- Work instructions: The records are to be repeated in full, with the images removed.

┌──

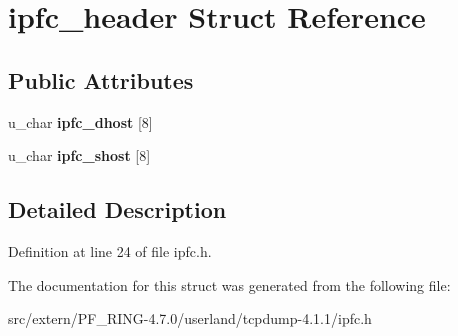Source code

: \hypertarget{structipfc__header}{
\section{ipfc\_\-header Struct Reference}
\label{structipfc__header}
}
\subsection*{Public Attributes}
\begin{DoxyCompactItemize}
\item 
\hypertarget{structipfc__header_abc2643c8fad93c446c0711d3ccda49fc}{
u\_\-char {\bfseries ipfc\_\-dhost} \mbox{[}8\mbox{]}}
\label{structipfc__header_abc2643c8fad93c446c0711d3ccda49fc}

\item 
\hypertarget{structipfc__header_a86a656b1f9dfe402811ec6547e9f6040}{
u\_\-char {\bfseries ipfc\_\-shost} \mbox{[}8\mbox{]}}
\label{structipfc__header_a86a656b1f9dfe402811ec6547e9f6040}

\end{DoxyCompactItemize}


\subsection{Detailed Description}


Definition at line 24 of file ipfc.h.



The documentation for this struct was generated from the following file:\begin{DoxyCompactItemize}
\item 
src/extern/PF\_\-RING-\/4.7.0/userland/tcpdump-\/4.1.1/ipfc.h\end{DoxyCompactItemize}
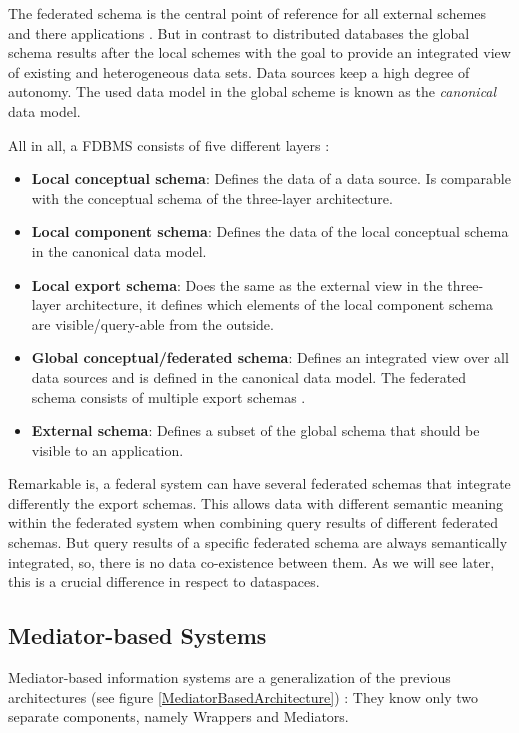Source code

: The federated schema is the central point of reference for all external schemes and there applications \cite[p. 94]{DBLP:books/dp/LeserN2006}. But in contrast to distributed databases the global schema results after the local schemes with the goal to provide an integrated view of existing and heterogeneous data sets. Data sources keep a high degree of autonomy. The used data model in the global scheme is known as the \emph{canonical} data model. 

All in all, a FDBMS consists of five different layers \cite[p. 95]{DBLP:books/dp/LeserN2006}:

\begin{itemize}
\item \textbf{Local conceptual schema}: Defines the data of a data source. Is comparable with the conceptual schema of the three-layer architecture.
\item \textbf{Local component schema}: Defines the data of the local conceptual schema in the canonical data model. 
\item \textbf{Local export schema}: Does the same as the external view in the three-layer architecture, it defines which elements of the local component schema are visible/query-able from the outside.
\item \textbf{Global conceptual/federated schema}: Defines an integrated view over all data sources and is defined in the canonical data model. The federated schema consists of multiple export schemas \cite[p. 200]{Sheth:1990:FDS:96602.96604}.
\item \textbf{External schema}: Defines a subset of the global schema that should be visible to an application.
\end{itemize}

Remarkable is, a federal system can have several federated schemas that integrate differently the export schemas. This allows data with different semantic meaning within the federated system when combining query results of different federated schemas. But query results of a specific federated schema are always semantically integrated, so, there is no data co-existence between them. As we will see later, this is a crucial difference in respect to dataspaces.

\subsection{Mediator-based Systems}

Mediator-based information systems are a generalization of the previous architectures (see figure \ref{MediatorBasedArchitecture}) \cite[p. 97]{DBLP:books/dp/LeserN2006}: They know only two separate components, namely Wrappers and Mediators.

└──

- Task solution:
Source code

: \hypertarget{structipfc__header}{
\section{ipfc\_\-header Struct Reference}
\label{structipfc__header}
}
\subsection*{Public Attributes}
\begin{DoxyCompactItemize}
\item 
\hypertarget{structipfc__header_abc2643c8fad93c446c0711d3ccda49fc}{
u\_\-char {\bfseries ipfc\_\-dhost} \mbox{[}8\mbox{]}}
\label{structipfc__header_abc2643c8fad93c446c0711d3ccda49fc}

\item 
\hypertarget{structipfc__header_a86a656b1f9dfe402811ec6547e9f6040}{
u\_\-char {\bfseries ipfc\_\-shost} \mbox{[}8\mbox{]}}
\label{structipfc__header_a86a656b1f9dfe402811ec6547e9f6040}

\end{DoxyCompactItemize}


\subsection{Detailed Description}


Definition at line 24 of file ipfc.h.



The documentation for this struct was generated from the following file:\begin{DoxyCompactItemize}
\item 
src/extern/PF\_\-RING-\/4.7.0/userland/tcpdump-\/4.1.1/ipfc.h\end{DoxyCompactItemize}
Source code

: The federated schema is the central point of reference for all external schemes and there applications \cite[p. 94]{DBLP:books/dp/LeserN2006}. But in contrast to distributed databases the global schema results after the local schemes with the goal to provide an integrated view of existing and heterogeneous data sets. Data sources keep a high degree of autonomy. The used data model in the global scheme is known as the \emph{canonical} data model. 

All in all, a FDBMS consists of five different layers \cite[p. 95]{DBLP:books/dp/LeserN2006}:

\begin{itemize}
\item \textbf{Local conceptual schema}: Defines the data of a data source. Is comparable with the conceptual schema of the three-layer architecture.
\item \textbf{Local component schema}: Defines the data of the local conceptual schema in the canonical data model. 
\item \textbf{Local export schema}: Does the same as the external view in the three-layer architecture, it defines which elements of the local component schema are visible/query-able from the outside.
\item \textbf{Global conceptual/federated schema}: Defines an integrated view over all data sources and is defined in the canonical data model. The federated schema consists of multiple export schemas \cite[p. 200]{Sheth:1990:FDS:96602.96604}.
\item \textbf{External schema}: Defines a subset of the global schema that should be visible to an application.
\end{itemize}

Remarkable is, a federal system can have several federated schemas that integrate differently the export schemas. This allows data with different semantic meaning within the federated system when combining query results of different federated schemas. But query results of a specific federated schema are always semantically integrated, so, there is no data co-existence between them. As we will see later, this is a crucial difference in respect to dataspaces.

\subsection{Mediator-based Systems}

Mediator-based information systems are a generalization of the previous architectures (see figure \ref{MediatorBasedArchitecture}) \cite[p. 97]{DBLP:books/dp/LeserN2006}: They know only two separate components, namely Wrappers and Mediators.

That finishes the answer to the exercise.